> **EXERCISE AIM**
Copy verbatim the block of lines in the entries below whose first line contains "However these built-in" and whose last line contains "Pattern-matching on a". Leave out all other lines.

(Excerpts from a dataset)
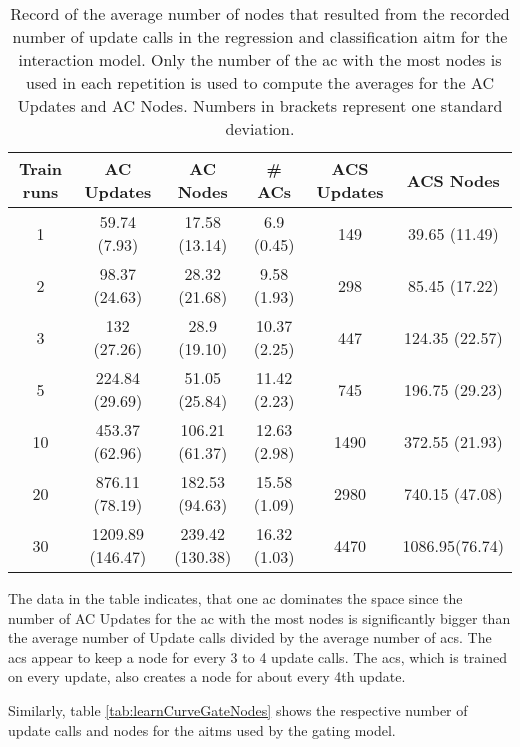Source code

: \begin{table}
\footnotesize 
	\centering
	\begin{tabular*}{\textwidth}{@{\extracolsep{\fill}} c c c c c c}
			\hline \textbf{Train runs} & \textbf{AC Updates}&  \textbf{AC Nodes} & \textbf{\# ACs} & \textbf{ACS Updates} &\textbf{ACS Nodes} \\ 
			\hline \hline 
			 1 & 59.74 (7.93) & 17.58 (13.14) & 6.9 (0.45) & 149 & 39.65 (11.49) \\
			 2 & 98.37 (24.63) & 28.32 (21.68) & 9.58 (1.93) & 298 & 85.45 (17.22) \\  
			 3 & 132 (27.26) & 28.9 (19.10) & 10.37 (2.25) & 447 & 124.35 (22.57) \\
			 5 & 224.84 (29.69) & 51.05 (25.84) & 11.42 (2.23) & 745 & 196.75 (29.23) \\
			 10 & 453.37 (62.96) & 106.21 (61.37) & 12.63 (2.98) & 1490 & 372.55 (21.93) \\
			 20 & 876.11 (78.19) & 182.53 (94.63) & 15.58 (1.09) & 2980 & 740.15 (47.08) \\
			 30 & 1209.89 (146.47) & 239.42 (130.38) & 16.32 (1.03) & 4470 & 1086.95(76.74) \\
			\hline 
	\end{tabular*} 
	\caption{Record of the average number of nodes that resulted from the recorded number of update calls in the regression and classification \gls{aitm} for the interaction model. Only the number of the \gls{ac} with the most nodes is used in each repetition is used to compute the averages for the AC Updates and AC Nodes. Numbers in brackets represent one standard deviation.}
	\label{tab:learnCurveInteractionNodes}
\end{table}

The data in the table indicates, that one \gls{ac} dominates the space since the number of AC Updates for the \gls{ac} with the most nodes is significantly bigger than the average number of Update calls divided by the average number of \glspl{ac}.
The \glspl{ac} appear to keep a node for every 3 to 4 update calls. The \gls{acs}, which is trained on every update, also creates a node for about every 4th update.

Similarly, table \ref{tab:learnCurveGateNodes} shows the respective number of update calls and nodes for the \glspl{aitm} used by the gating model.


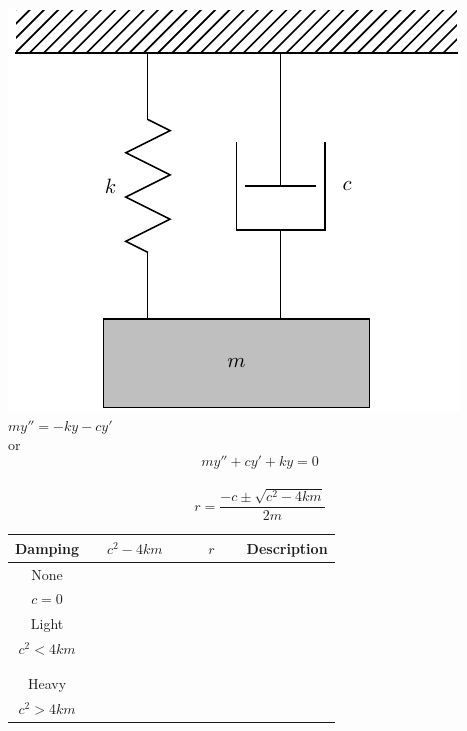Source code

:\begin{center}
\begin{minipage}{0.35\linewidth}
\vspace{0pt}
\begin{center}
\includegraphics[width=0.5\linewidth]{graphics/notes_08_hanging_mass}
$m y'' =  -k y - c y'$ \\
or
$$my'' + cy' + ky =  0$$ \\[2ex]

$$r = \frac{-c \pm \sqrt{c^2 - 4 km}}{2m}$$
\end{center}
\end{minipage}
\begin{minipage}{0.6\linewidth}
\vspace{0pt}
\begin{tabular}{|c|c|c|c|} \hline
Damping  & $\quad c^2 - 4km \quad$ & $\; \quad r\quad\;$ & Description \\ \hline
None & & & \\[1ex]  
$c=0$ & & & \\[1ex]   \hline
Light & & & \\[1ex]  
$c^2 < 4km$ & & & \\[1ex]   \hline
 & & & \\[1ex]  
& & & \\[1ex]   \hline
Heavy & & & \\[1ex]  
$c^2 > 4km$ & & & \\[1ex]   \hline
\end{tabular}
\end{minipage}
\end{center}

\newpage

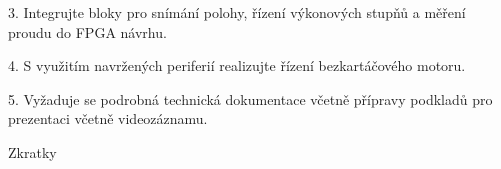 3. Integrujte bloky pro snímání polohy, řízení výkonových stupňů a měření proudu do FPGA návrhu.

4. S využitím navržených periferií realizujte řízení bezkartáčového motoru.

5. Vyžaduje se podrobná technická dokumentace včetně přípravy podkladů pro prezentaci včetně videozáznamu.

\app Zkratky\par \makeglos %



 
 
 \bye
  
 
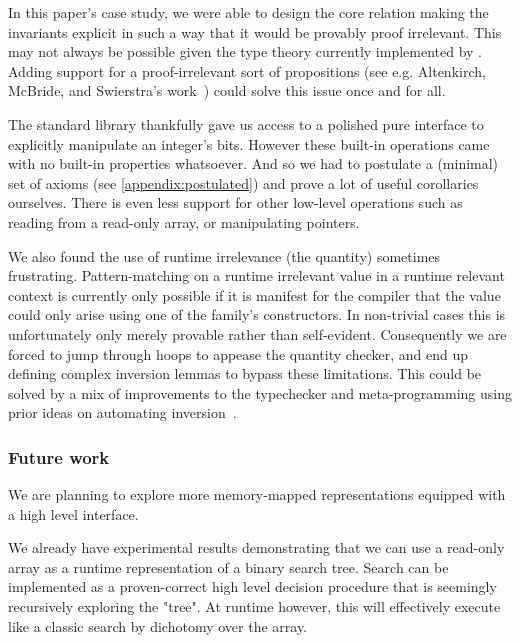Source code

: In this paper's case study, we were able to design the core 
relation making the invariants explicit in such a way that it would be provably
proof irrelevant.
%
This may not always be possible given the type theory currently implemented by
\idris{}. Adding support for a proof-irrelevant sort of propositions (see e.g.
Altenkirch, McBride, and Swierstra's work~\cite{DBLP:conf/plpv/AltenkirchMS07})
could solve this issue once and for all.

The \idris{} standard library thankfully gave us access to a polished pure interface
to explicitly manipulate an integer's bits.
%
However these built-in operations came with no built-in properties whatsoever.
%
And so we had to postulate a (minimal) set of axioms (see \cref{appendix:postulated})
and prove a lot of useful corollaries ourselves.
%
There is even less support for other low-level operations such as reading from
a read-only array, or manipulating pointers.

We also found the use of runtime irrelevance (the  quantity)
sometimes frustrating.
%
Pattern-matching on a runtime irrelevant value in a runtime relevant context
is currently only possible if it is manifest for the compiler that the value
could only arise using one of the family's constructors.
%
In non-trivial cases this is unfortunately only merely provable rather than
self-evident.
%
Consequently we are forced to jump through hoops to appease the quantity
checker, and end up defining complex inversion lemmas to bypass these
limitations.
%
This could be solved by a mix of improvements to the typechecker and
meta-programming using prior ideas on automating
inversion~\cite{DBLP:conf/types/CornesT95,DBLP:conf/types/McBride96,monin:inria-00489412}.

\subsubsection{Future work}

We are planning to explore more memory-mapped representations equipped with a high
level interface.

We already have experimental results demonstrating that we can use a read-only array
as a runtime representation of a binary search tree.
%
Search can be implemented as a proven-correct high level decision procedure that
is seemingly recursively exploring the "tree".
%
At runtime however, this will effectively execute like a classic search by dichotomy
over the array.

> **ANSWER SPACE**
However these built-in operations came with no built-in properties whatsoever.
%
And so we had to postulate a (minimal) set of axioms (see \cref{appendix:postulated})
and prove a lot of useful corollaries ourselves.
%
There is even less support for other low-level operations such as reading from
a read-only array, or manipulating pointers.

We also found the use of runtime irrelevance (the  quantity)
sometimes frustrating.
%
Pattern-matching on a runtime irrelevant value in a runtime relevant context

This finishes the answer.